Also, for reference, here's my crappy little sample-dataset producer sixsample.c, using a predictable LCG random-number generator so it always generates the same sample data:

#include <stdio.h>
#include <stdlib.h>
#include <string.h>
#include <malloc.h>
#include <math.h>

#define NUM_COLUMNS 6
#define MAX_VALUE 35 

unsigned int RandSeed = 0;

/* Generate a random number from 0 to 65535, inclusive, using a simple (fast) LCG.
   The numbers below are the same as used in the ISO/IEC 9899 proposal for C99/C11. */
static int Rand()
{
    RandSeed = RandSeed * 1103515245 + 12345;
    return (int)(RandSeed >> 16);
}

static int CompareInts(const void *a, const void *b)
{
    return *(int *)a - *(int *)b;
}

static void PrintSortedRandomLine()
{
    int values[NUM_COLUMNS];
    int i;

    for (i = 0; i < NUM_COLUMNS; i++) {
        values[i] = 1 + (int)(pow((double)Rand() / 65536.0, 2.0) * MAX_VALUE);
    }
    qsort(values, NUM_COLUMNS, sizeof(int), CompareInts);

    /* Lame. */
    printf("%d %d %d %d %d %d\n",
        values[0], values[1], values[2], values[3], values[4], values[5]);
}

int main(int argc, char **argv)
{
    unsigned int numLines;
    unsigned int i;

    if (argc < 2 || argc > 3) {
        fprintf(stderr, "Usage: sixsample numLines [randSeed]\n");
        return -1;
    }

    numLines = atoi(argv[1]);
    if (argc > 2)
        RandSeed = atoi(argv[2]);

    for (i = 0; i < numLines; i++) {
        PrintSortedRandomLine();
    }

    return 0;
}

And finally, here's a Makefile that can build them the same way I did, on Ubuntu 16, with gcc 5.4.0:

all: sixsort sixsample

sixsort: sixsort.c
    gcc -O6 -Wall -o sixsort sixsort.c

sixsample: sixsample.c
    gcc -O -Wall -o sixsample sixsample.c

clean:
    rm -f sixsort sixsample

Further Possible Optimizations

I considered further optimizing some parts of this by writing them in pure assembly, but gcc does an excellent job of inlining the functions, unrolling the loops, and generally hitting this with most of the optimizations I would've otherwise considered doing myself in assembly, so it would be difficult to improve it that way. The core operations don't lend themselves very well to SIMD instructions, so gcc's version is likely as fast as it gets.

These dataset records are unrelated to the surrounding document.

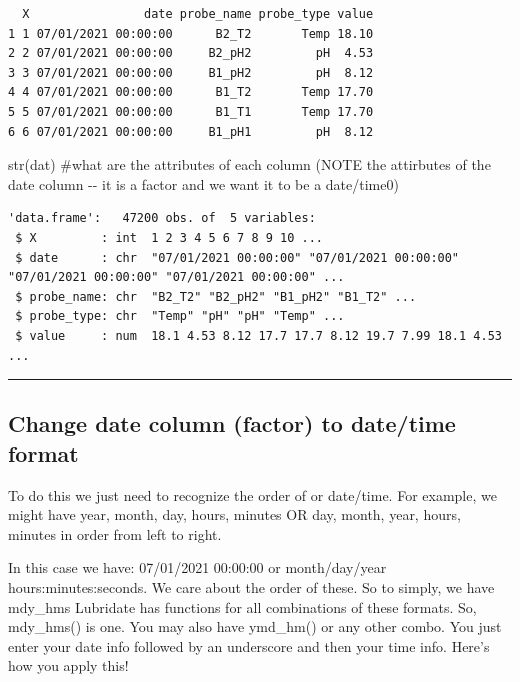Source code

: \documentclass[
  letterpaper,
  DIV=11,
  numbers=noendperiod]{scrartcl}
\newenvironment{Shaded}{\begin{snugshade}}{\end{snugshade}}
\newcommand{\AlertTok}[1]{\textcolor[rgb]{0.68,0.00,0.00}{#1}}
\newcommand{\CommentTok}[1]{\textcolor[rgb]{0.37,0.37,0.37}{#1}}
\newcommand{\FunctionTok}[1]{\textcolor[rgb]{0.28,0.35,0.67}{#1}}
\newcommand{\NormalTok}[1]{\textcolor[rgb]{0.00,0.23,0.31}{#1}}
\begin{document}
\begin{verbatim}
  X                date probe_name probe_type value
1 1 07/01/2021 00:00:00      B2_T2       Temp 18.10
2 2 07/01/2021 00:00:00     B2_pH2         pH  4.53
3 3 07/01/2021 00:00:00     B1_pH2         pH  8.12
4 4 07/01/2021 00:00:00      B1_T2       Temp 17.70
5 5 07/01/2021 00:00:00      B1_T1       Temp 17.70
6 6 07/01/2021 00:00:00     B1_pH1         pH  8.12
\end{verbatim}

\begin{Shaded}
\begin{Highlighting}[]
\FunctionTok{str}\NormalTok{(dat) }\CommentTok{\#what are the attributes of each column (}\AlertTok{NOTE}\CommentTok{ the attirbutes of the date column {-}{-} it is a factor and we want it to be a date/time0)}
\end{Highlighting}
\end{Shaded}

\begin{verbatim}
'data.frame':   47200 obs. of  5 variables:
 $ X         : int  1 2 3 4 5 6 7 8 9 10 ...
 $ date      : chr  "07/01/2021 00:00:00" "07/01/2021 00:00:00" "07/01/2021 00:00:00" "07/01/2021 00:00:00" ...
 $ probe_name: chr  "B2_T2" "B2_pH2" "B1_pH2" "B1_T2" ...
 $ probe_type: chr  "Temp" "pH" "pH" "Temp" ...
 $ value     : num  18.1 4.53 8.12 17.7 17.7 8.12 19.7 7.99 18.1 4.53 ...
\end{verbatim}

\begin{center}\rule{0.5\linewidth}{0.5pt}\end{center}

\hypertarget{change-date-column-factor-to-datetime-format}{%
\subsection{\texorpdfstring{\textbf{Change date column (factor) to
date/time
format}}{Change date column (factor) to date/time format}}\label{change-date-column-factor-to-datetime-format}}

To do this we just need to recognize the order of or date/time. For
example, we might have year, month, day, hours, minutes OR day, month,
year, hours, minutes in order from left to right.

In this case we have: 07/01/2021 00:00:00 or month/day/year
hours:minutes:seconds. We care about the order of these. So to simply,
we have mdy\_hms Lubridate has functions for all combinations of these
formats. So, mdy\_hms() is one. You may also have ymd\_hm() or any other
combo. You just enter your date info followed by an underscore and then
your time info. Here's how you apply this!
\end{document}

This would probably run faster if I compiled it as a 64-bit process, since the CPU would be able to hold each complete record in a single register, but my test Ubuntu VM was 32-bit, so c'est la vie.

Given that the values themselves are all fairly small, you might be able to improve my solution one further by combining code points: So instead of performing six counting sorts, one subsort on each of the seven-bit columns, you could divide up the same 42 bits in other ways: You could perform three subsorts on each of the 14-bit columns. This would require storing 3*2^14 (=3*16384=49152) counts and offsets in memory instead of 6*2^7 (=6*128=768), but since memory is fairly cheap, and the data would still fit in the CPU cache, it might be worth trying. And since the original data is two-digit decimal integers, you could even slice it down the middle and perform a pair of subsorts on each of two 6-decimal-digit columns of values (requiring 2*10^6=2000000 counts and offsets, which still might fit in your CPU cache, depending on your CPU).

You could also parallelize it! My implementation lights up one CPU hard, but leaves the rest idle. So another technique to make this faster yet could be to divide the source data into chunks, one per CPU core, sort each chunk independently, and then perform a mergesort-like 'merge' operation at the end to combine the results together. If you find yourself running this computation a lot, parallelizing the work might be something to look into.

Conclusion and Other Thoughts

Although I didn't test it myself, it might be fair to compare the performance of a hand-written quicksort, since qsort() includes function-call overhead when comparing values. I suspect a hand-written solution would beat the 5.3 seconds of qsort(), but it probably wouldn't compete against the radix sort, both due to quicksort's nonlinear growth and its less-favorable CPU-cache characteristics (it would read each value more often than 7 times on average, so it would probably cost more to pull the data from RAM).

Also, the cost of the sorting is now dwarfed by the cost of the I/O to read the text file into memory and write the result back out again. Even with my custom parsing code, it still takes several seconds to read the 33 million records, a fraction of a second to sort them, and a few seconds to write them back out again. If your data is already in RAM, that might not matter, but if it's on a disk somewhere, you'll need to start finding ways to optimize that too.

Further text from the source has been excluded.